··· SOURCE RECORDS ···

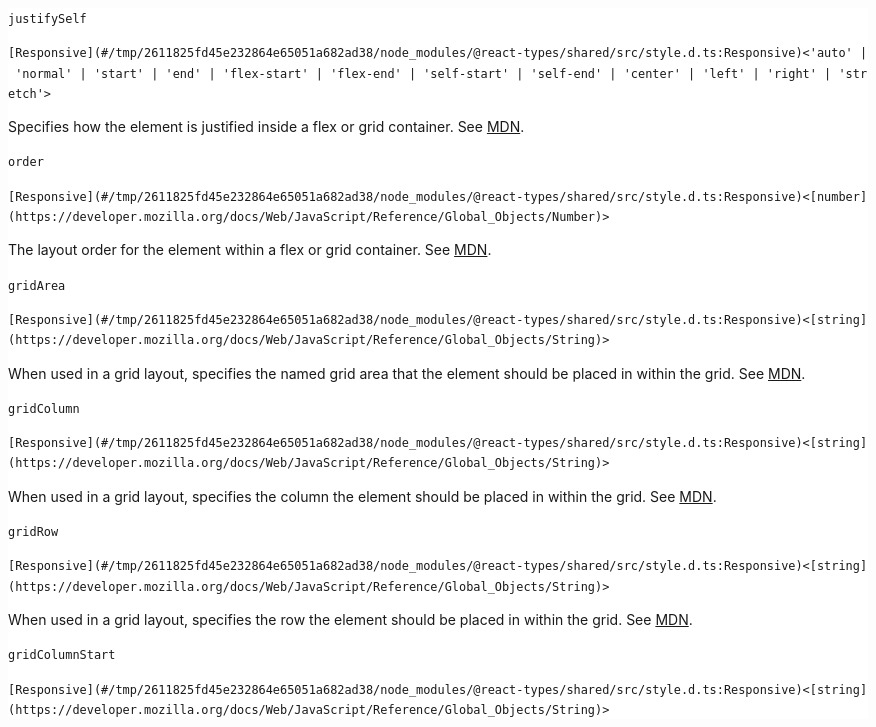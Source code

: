 `justifySelf`

`[Responsive](#/tmp/2611825fd45e232864e65051a682ad38/node_modules/@react-types/shared/src/style.d.ts:Responsive)<'auto' | 'normal' | 'start' | 'end' | 'flex-start' | 'flex-end' | 'self-start' | 'self-end' | 'center' | 'left' | 'right' | 'stretch'>`

Specifies how the element is justified inside a flex or grid container. See [MDN](https://developer.mozilla.org/en-US/docs/Web/CSS/justify-self).

`order`

`[Responsive](#/tmp/2611825fd45e232864e65051a682ad38/node_modules/@react-types/shared/src/style.d.ts:Responsive)<[number](https://developer.mozilla.org/docs/Web/JavaScript/Reference/Global_Objects/Number)>`

The layout order for the element within a flex or grid container. See [MDN](https://developer.mozilla.org/en-US/docs/Web/CSS/order).

`gridArea`

`[Responsive](#/tmp/2611825fd45e232864e65051a682ad38/node_modules/@react-types/shared/src/style.d.ts:Responsive)<[string](https://developer.mozilla.org/docs/Web/JavaScript/Reference/Global_Objects/String)>`

When used in a grid layout, specifies the named grid area that the element should be placed in within the grid. See [MDN](https://developer.mozilla.org/en-US/docs/Web/CSS/grid-area).

`gridColumn`

`[Responsive](#/tmp/2611825fd45e232864e65051a682ad38/node_modules/@react-types/shared/src/style.d.ts:Responsive)<[string](https://developer.mozilla.org/docs/Web/JavaScript/Reference/Global_Objects/String)>`

When used in a grid layout, specifies the column the element should be placed in within the grid. See [MDN](https://developer.mozilla.org/en-US/docs/Web/CSS/grid-column).

`gridRow`

`[Responsive](#/tmp/2611825fd45e232864e65051a682ad38/node_modules/@react-types/shared/src/style.d.ts:Responsive)<[string](https://developer.mozilla.org/docs/Web/JavaScript/Reference/Global_Objects/String)>`

When used in a grid layout, specifies the row the element should be placed in within the grid. See [MDN](https://developer.mozilla.org/en-US/docs/Web/CSS/grid-row).

`gridColumnStart`

`[Responsive](#/tmp/2611825fd45e232864e65051a682ad38/node_modules/@react-types/shared/src/style.d.ts:Responsive)<[string](https://developer.mozilla.org/docs/Web/JavaScript/Reference/Global_Objects/String)>`


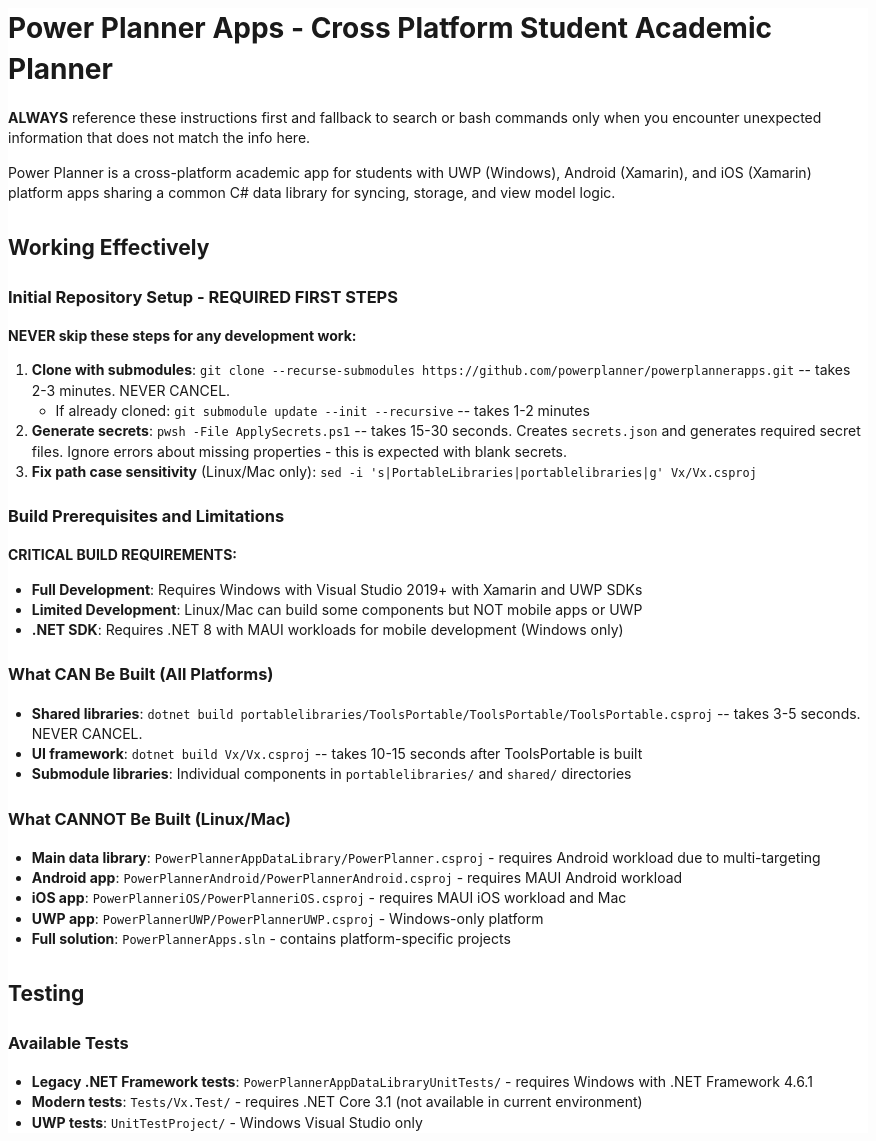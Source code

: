 # Power Planner Apps - Cross Platform Student Academic Planner

**ALWAYS** reference these instructions first and fallback to search or bash commands only when you encounter unexpected information that does not match the info here.

Power Planner is a cross-platform academic app for students with UWP (Windows), Android (Xamarin), and iOS (Xamarin) platform apps sharing a common C# data library for syncing, storage, and view model logic.

## Working Effectively

### Initial Repository Setup - REQUIRED FIRST STEPS
**NEVER skip these steps for any development work:**

1. **Clone with submodules**: `git clone --recurse-submodules https://github.com/powerplanner/powerplannerapps.git` -- takes 2-3 minutes. NEVER CANCEL.
   - If already cloned: `git submodule update --init --recursive` -- takes 1-2 minutes
2. **Generate secrets**: `pwsh -File ApplySecrets.ps1` -- takes 15-30 seconds. Creates `secrets.json` and generates required secret files. Ignore errors about missing properties - this is expected with blank secrets.
3. **Fix path case sensitivity** (Linux/Mac only): `sed -i 's|PortableLibraries|portablelibraries|g' Vx/Vx.csproj`

### Build Prerequisites and Limitations

**CRITICAL BUILD REQUIREMENTS:**
- **Full Development**: Requires Windows with Visual Studio 2019+ with Xamarin and UWP SDKs
- **Limited Development**: Linux/Mac can build some components but NOT mobile apps or UWP
- **.NET SDK**: Requires .NET 8 with MAUI workloads for mobile development (Windows only)

### What CAN Be Built (All Platforms)
- **Shared libraries**: `dotnet build portablelibraries/ToolsPortable/ToolsPortable/ToolsPortable.csproj` -- takes 3-5 seconds. NEVER CANCEL.
- **UI framework**: `dotnet build Vx/Vx.csproj` -- takes 10-15 seconds after ToolsPortable is built
- **Submodule libraries**: Individual components in `portablelibraries/` and `shared/` directories

### What CANNOT Be Built (Linux/Mac)
- **Main data library**: `PowerPlannerAppDataLibrary/PowerPlanner.csproj` - requires Android workload due to multi-targeting
- **Android app**: `PowerPlannerAndroid/PowerPlannerAndroid.csproj` - requires MAUI Android workload
- **iOS app**: `PowerPlanneriOS/PowerPlanneriOS.csproj` - requires MAUI iOS workload and Mac
- **UWP app**: `PowerPlannerUWP/PowerPlannerUWP.csproj` - Windows-only platform
- **Full solution**: `PowerPlannerApps.sln` - contains platform-specific projects

## Testing

### Available Tests  
- **Legacy .NET Framework tests**: `PowerPlannerAppDataLibraryUnitTests/` - requires Windows with .NET Framework 4.6.1
- **Modern tests**: `Tests/Vx.Test/` - requires .NET Core 3.1 (not available in current environment)
- **UWP tests**: `UnitTestProject/` - Windows Visual Studio only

···

The entries are to be restated word for word, with pictures omitted.

Source code

: `justifySelf`

`[Responsive](#/tmp/2611825fd45e232864e65051a682ad38/node_modules/@react-types/shared/src/style.d.ts:Responsive)<'auto' | 'normal' | 'start' | 'end' | 'flex-start' | 'flex-end' | 'self-start' | 'self-end' | 'center' | 'left' | 'right' | 'stretch'>`

Specifies how the element is justified inside a flex or grid container. See [MDN](https://developer.mozilla.org/en-US/docs/Web/CSS/justify-self).

`order`

`[Responsive](#/tmp/2611825fd45e232864e65051a682ad38/node_modules/@react-types/shared/src/style.d.ts:Responsive)<[number](https://developer.mozilla.org/docs/Web/JavaScript/Reference/Global_Objects/Number)>`

The layout order for the element within a flex or grid container. See [MDN](https://developer.mozilla.org/en-US/docs/Web/CSS/order).

`gridArea`

`[Responsive](#/tmp/2611825fd45e232864e65051a682ad38/node_modules/@react-types/shared/src/style.d.ts:Responsive)<[string](https://developer.mozilla.org/docs/Web/JavaScript/Reference/Global_Objects/String)>`

When used in a grid layout, specifies the named grid area that the element should be placed in within the grid. See [MDN](https://developer.mozilla.org/en-US/docs/Web/CSS/grid-area).

`gridColumn`

`[Responsive](#/tmp/2611825fd45e232864e65051a682ad38/node_modules/@react-types/shared/src/style.d.ts:Responsive)<[string](https://developer.mozilla.org/docs/Web/JavaScript/Reference/Global_Objects/String)>`

When used in a grid layout, specifies the column the element should be placed in within the grid. See [MDN](https://developer.mozilla.org/en-US/docs/Web/CSS/grid-column).

`gridRow`

`[Responsive](#/tmp/2611825fd45e232864e65051a682ad38/node_modules/@react-types/shared/src/style.d.ts:Responsive)<[string](https://developer.mozilla.org/docs/Web/JavaScript/Reference/Global_Objects/String)>`

When used in a grid layout, specifies the row the element should be placed in within the grid. See [MDN](https://developer.mozilla.org/en-US/docs/Web/CSS/grid-row).

`gridColumnStart`

`[Responsive](#/tmp/2611825fd45e232864e65051a682ad38/node_modules/@react-types/shared/src/style.d.ts:Responsive)<[string](https://developer.mozilla.org/docs/Web/JavaScript/Reference/Global_Objects/String)>`


Source code

: # Power Planner Apps - Cross Platform Student Academic Planner

**ALWAYS** reference these instructions first and fallback to search or bash commands only when you encounter unexpected information that does not match the info here.

Power Planner is a cross-platform academic app for students with UWP (Windows), Android (Xamarin), and iOS (Xamarin) platform apps sharing a common C# data library for syncing, storage, and view model logic.

## Working Effectively

### Initial Repository Setup - REQUIRED FIRST STEPS
**NEVER skip these steps for any development work:**

1. **Clone with submodules**: `git clone --recurse-submodules https://github.com/powerplanner/powerplannerapps.git` -- takes 2-3 minutes. NEVER CANCEL.
   - If already cloned: `git submodule update --init --recursive` -- takes 1-2 minutes
2. **Generate secrets**: `pwsh -File ApplySecrets.ps1` -- takes 15-30 seconds. Creates `secrets.json` and generates required secret files. Ignore errors about missing properties - this is expected with blank secrets.
3. **Fix path case sensitivity** (Linux/Mac only): `sed -i 's|PortableLibraries|portablelibraries|g' Vx/Vx.csproj`

### Build Prerequisites and Limitations

**CRITICAL BUILD REQUIREMENTS:**
- **Full Development**: Requires Windows with Visual Studio 2019+ with Xamarin and UWP SDKs
- **Limited Development**: Linux/Mac can build some components but NOT mobile apps or UWP
- **.NET SDK**: Requires .NET 8 with MAUI workloads for mobile development (Windows only)

### What CAN Be Built (All Platforms)
- **Shared libraries**: `dotnet build portablelibraries/ToolsPortable/ToolsPortable/ToolsPortable.csproj` -- takes 3-5 seconds. NEVER CANCEL.
- **UI framework**: `dotnet build Vx/Vx.csproj` -- takes 10-15 seconds after ToolsPortable is built
- **Submodule libraries**: Individual components in `portablelibraries/` and `shared/` directories

### What CANNOT Be Built (Linux/Mac)
- **Main data library**: `PowerPlannerAppDataLibrary/PowerPlanner.csproj` - requires Android workload due to multi-targeting
- **Android app**: `PowerPlannerAndroid/PowerPlannerAndroid.csproj` - requires MAUI Android workload
- **iOS app**: `PowerPlanneriOS/PowerPlanneriOS.csproj` - requires MAUI iOS workload and Mac
- **UWP app**: `PowerPlannerUWP/PowerPlannerUWP.csproj` - Windows-only platform
- **Full solution**: `PowerPlannerApps.sln` - contains platform-specific projects

## Testing

### Available Tests  
- **Legacy .NET Framework tests**: `PowerPlannerAppDataLibraryUnitTests/` - requires Windows with .NET Framework 4.6.1
- **Modern tests**: `Tests/Vx.Test/` - requires .NET Core 3.1 (not available in current environment)
- **UWP tests**: `UnitTestProject/` - Windows Visual Studio only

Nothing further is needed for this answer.